The interconnected world of YesterMorrow is a highlight. As opposed to distinct levels, the different regions of the game’s biomes seamlessly flow into one another. Again, this is similar to a game like Ori and the Blind Forest. These biomes have excellent variety and are full of secret areas to discover, netting helpful rewards like heart containers and map stones.
If it seems like I keep bringing up the Ori games, it is because YesterMorrow does have a lot in common with those titles. This is not a bad thing at all. This style of game works well for YesterMorrow, and developer Bitmap Galaxy was able to put its own unique spin on this formula.

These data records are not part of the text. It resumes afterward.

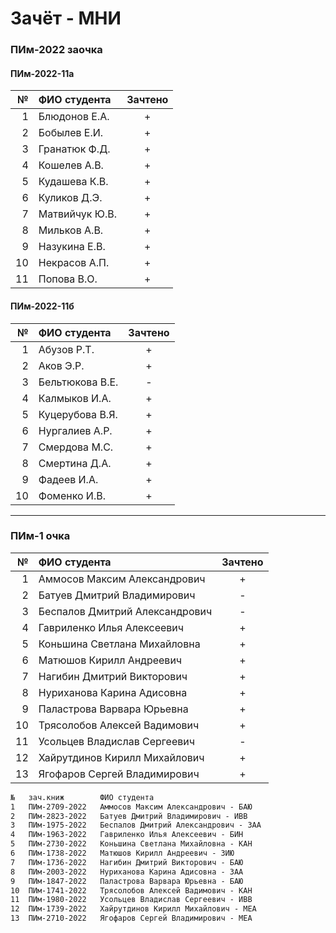 # Зачёт - МНИ  

### ПИм-2022 заочка  

#### ПИм-2022-11а  

| № | ФИО студента | Зачтено |
|-:|:-|:-:|
|1|Блюдонов Е.А.|+|
|2|Бобылев Е.И.|+|
|3|Гранатюк Ф.Д.|+|
|4|Кошелев А.В.|+|
|5|Кудашева К.В.|+|
|6|Куликов Д.Э.|+|
|7|Матвийчук Ю.В.|+|
|8|Мильков А.В.|+|
|9|Назукина Е.В.|+|
|10|Некрасов А.П.|+|
|11|Попова В.О.|+|

#### ПИм-2022-11б  

| № | ФИО студента | Зачтено |
|-:|:-|:-:|
|1|Абузов Р.Т.|+|
|2|Аков Э.Р.|+|
|3|Бельтюкова В.Е.|-|
|4|Калмыков И.А.|+|
|5|Куцерубова В.Я.|+|
|6|Нургалиев А.Р.|+|
|7|Смердова М.С.|+|
|8|Смертина Д.А.|+|
|9|Фадеев И.А.|+|
|10|Фоменко И.В.|+|

---  

### ПИм-1 очка  

| № | ФИО студента | Зачтено |
|-:|:-|:-:|
|1|Аммосов Максим Александрович|+|
|2|Батуев Дмитрий Владимирович|-|
|3|Беспалов Дмитрий Александрович|-|
|4|Гавриленко Илья Алексеевич|+|
|5|Коньшина Светлана Михайловна|+|
|6|Матюшов Кирилл Андреевич|+|
|7|Нагибин Дмитрий Викторович|+|
|8|Нуриханова Карина Адисовна|+|
|9|Паластрова Варвара Юрьевна|+|
|10|Трясолобов Алексей Вадимович|+|
|11|Усольцев Владислав Сергеевич|-|
|12|Хайрутдинов Кирилл Михайлович|+|
|13|Ягофаров Сергей Владимирович|+|

```txt
№	зач.книж        ФИО студента
1	ПИм-2709-2022	Аммосов Максим Александрович - БАЮ
2	ПИм-2823-2022	Батуев Дмитрий Владимирович - ИВВ
3	ПИм-1975-2022	Беспалов Дмитрий Александрович - ЗАА
4	ПИм-1963-2022	Гавриленко Илья Алексеевич - БИН
5	ПИм-2730-2022	Коньшина Светлана Михайловна - КАН
6	ПИм-1738-2022	Матюшов Кирилл Андреевич - ЗИЮ
7	ПИм-1736-2022	Нагибин Дмитрий Викторович - БАЮ
8	ПИм-2003-2022	Нуриханова Карина Адисовна - ЗАА
9	ПИм-1847-2022	Паластрова Варвара Юрьевна - БАЮ
10	ПИм-1741-2022	Трясолобов Алексей Вадимович - КАН
11	ПИм-1980-2022	Усольцев Владислав Сергеевич - ИВВ
12	ПИм-1739-2022	Хайрутдинов Кирилл Михайлович - МЕА
13	ПИм-2710-2022	Ягофаров Сергей Владимирович - МЕА
```  
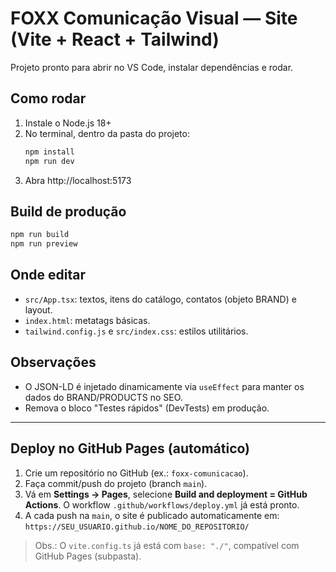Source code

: 
# FOXX Comunicação Visual — Site (Vite + React + Tailwind)

Projeto pronto para abrir no VS Code, instalar dependências e rodar.

## Como rodar
1. Instale o Node.js 18+
2. No terminal, dentro da pasta do projeto:
   ```bash
   npm install
   npm run dev
   ```
3. Abra http://localhost:5173

## Build de produção
```bash
npm run build
npm run preview
```

## Onde editar
- `src/App.tsx`: textos, itens do catálogo, contatos (objeto BRAND) e layout.
- `index.html`: metatags básicas.
- `tailwind.config.js` e `src/index.css`: estilos utilitários.

## Observações
- O JSON-LD é injetado dinamicamente via `useEffect` para manter os dados do BRAND/PRODUCTS no SEO.
- Remova o bloco "Testes rápidos" (DevTests) em produção.


---

## Deploy no GitHub Pages (automático)

1. Crie um repositório no GitHub (ex.: `foxx-comunicacao`).
2. Faça commit/push do projeto (branch `main`).
3. Vá em **Settings → Pages**, selecione **Build and deployment = GitHub Actions**. O workflow `.github/workflows/deploy.yml` já está pronto.
4. A cada push na `main`, o site é publicado automaticamente em:
   `https://SEU_USUARIO.github.io/NOME_DO_REPOSITORIO/`

> Obs.: O `vite.config.ts` já está com `base: "./"`, compatível com GitHub Pages (subpasta).

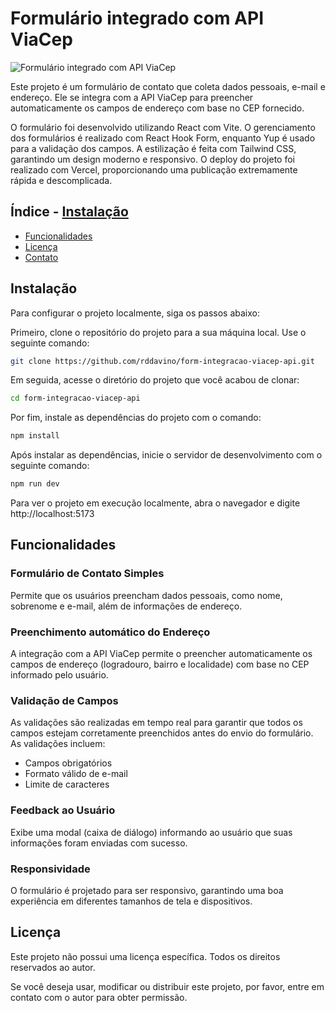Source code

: 
# Formulário integrado com API ViaCep 

![Formulário integrado com API ViaCep](https://img.freepik.com/vetores-gratis/ilustracao-do-conceito-de-novas-entradas_114360-5261.jpg?t=st=1723855808~exp=1723859408~hmac=ba14d9dc837bcf626a4dd33c6f0479347fb71d85423f8e45ede429ae1a6b38ac&w=996)

Este projeto é um formulário de contato que coleta dados pessoais, e-mail e endereço. Ele se integra com a API ViaCep para preencher automaticamente os campos de endereço com base no CEP fornecido. 

O formulário foi desenvolvido utilizando React com Vite. O gerenciamento dos formulários é realizado com React Hook Form, enquanto Yup é usado para a validação dos campos. A estilização é feita com Tailwind CSS, garantindo um design moderno e responsivo. O deploy do projeto foi realizado com Vercel, proporcionando uma publicação extremamente rápida e descomplicada.

## Índice - [Instalação](#instalação)
- [Funcionalidades](#funcionalidades)
- [Licença](#licença)
- [Contato](#contato)

## Instalação

Para configurar o projeto localmente, siga os passos abaixo:

Primeiro, clone o repositório do projeto para a sua máquina local. Use o seguinte comando:

```bash
git clone https://github.com/rddavino/form-integracao-viacep-api.git
```
Em seguida, acesse o diretório do projeto que você acabou de clonar:
```bash
cd form-integracao-viacep-api
```
Por fim, instale as dependências do projeto com o comando:
```bash
npm install
```
Após instalar as dependências, inicie o servidor de desenvolvimento com o seguinte comando:
```bash
npm run dev
```
Para ver o projeto em execução localmente, abra o navegador e digite http://localhost:5173 

## Funcionalidades

### Formulário de Contato Simples
Permite que os usuários preencham dados pessoais, como nome, sobrenome e e-mail, além de informações de endereço.

### Preenchimento automático do Endereço
A integração com a API ViaCep permite o preencher automaticamente os campos de endereço (logradouro, bairro e localidade) com base no CEP informado pelo usuário.

### Validação de Campos
As validações são realizadas em tempo real para garantir que todos os campos estejam corretamente preenchidos antes do envio do formulário. As validações incluem:

- Campos obrigatórios
- Formato válido de e-mail
- Limite de caracteres

### Feedback ao Usuário
Exibe uma modal (caixa de diálogo) informando ao usuário que suas informações foram enviadas com sucesso.

### Responsividade
O formulário é projetado para ser responsivo, garantindo uma boa experiência em diferentes tamanhos de tela e dispositivos.

## Licença


Este projeto não possui uma licença específica. Todos os direitos reservados ao autor. 

Se você deseja usar, modificar ou distribuir este projeto, por favor, entre em contato com o autor para obter permissão.

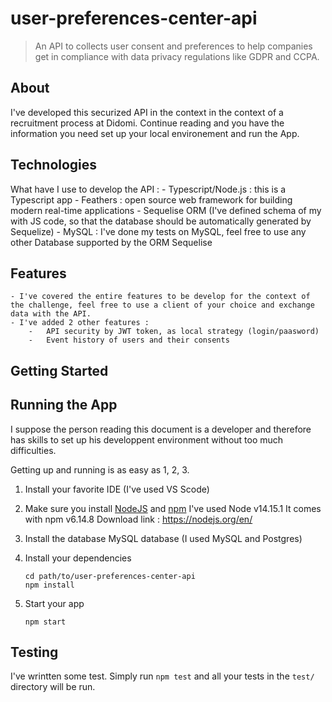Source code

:# user-preferences-center-api

> An API to collects user consent and preferences to help companies get in compliance with data privacy regulations like GDPR and CCPA.

## About

I've developed this securized API in the context in the context of a recruitment process at Didomi.
Continue reading and you have the information you need set up your local environement and run the App.

## Technologies

What have I use to develop the API :
    -   Typescript/Node.js : this is a Typescript app
    -   Feathers : open source web framework for building modern real-time applications
    -   Sequelise ORM (I've defined schema of my with JS code, so that the database should be automatically generated by Sequelize)
    -   MySQL : I've done my tests on MySQL, feel free to use any other Database supported by the ORM Sequelise

## Features
    - I've covered the entire features to be develop for the context of the challenge, feel free to use a client of your choice and exchange data with the API.
    - I've added 2 other features :
        -   API security by JWT token, as local strategy (login/paasword)
        -   Event history of users and their consents  


## Getting Started

## Running the App

I suppose the person reading this document is a developer and therefore has skills to set up his developpent environment without too much difficulties.

Getting up and running is as easy as 1, 2, 3.

1. Install your favorite IDE (I've used VS Scode)

2. Make sure you install [NodeJS](https://nodejs.org/) and [npm](https://www.npmjs.com/) 
    I've used Node v14.15.1 
    It comes with npm v6.14.8
    Download link : https://nodejs.org/en/

3. Install the database MySQL database (I used MySQL and Postgres)
    
2. Install your dependencies

    ```
    cd path/to/user-preferences-center-api
    npm install
    ```

3. Start your app

    ```
    npm start
    ```

## Testing
I've wrintten some test.
Simply run `npm test` and all your tests in the `test/` directory will be run.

Fun Factor and Accessibility
The gameplay and level design of YesterMorrow is quite engaging. Yui’s unique abilities and the game’s time travel mechanics fit in well with the story and feed back into the level design. These make YesterMorrow an enjoyable game to play through. The difficulty of the game feels well-balanced and fair. However, there are no adjustable difficulty options in the game. Players that do not have the precision and reaction time necessary may end up feeling left out as a result. The game does make up for this somewhat by placing health-refilling save points generously throughout the world.
YesterMorrow is a solid entry into the platformer genre. It features a unique concept, challenging gameplay, beautiful pixel-based visuals, and an excellent soundtrack. While it is derivative of Ori in many ways, its unique setting and mechanics help it to stand out from the crowd. I highly recommend YesterMorrow to any fan of 2D platformers.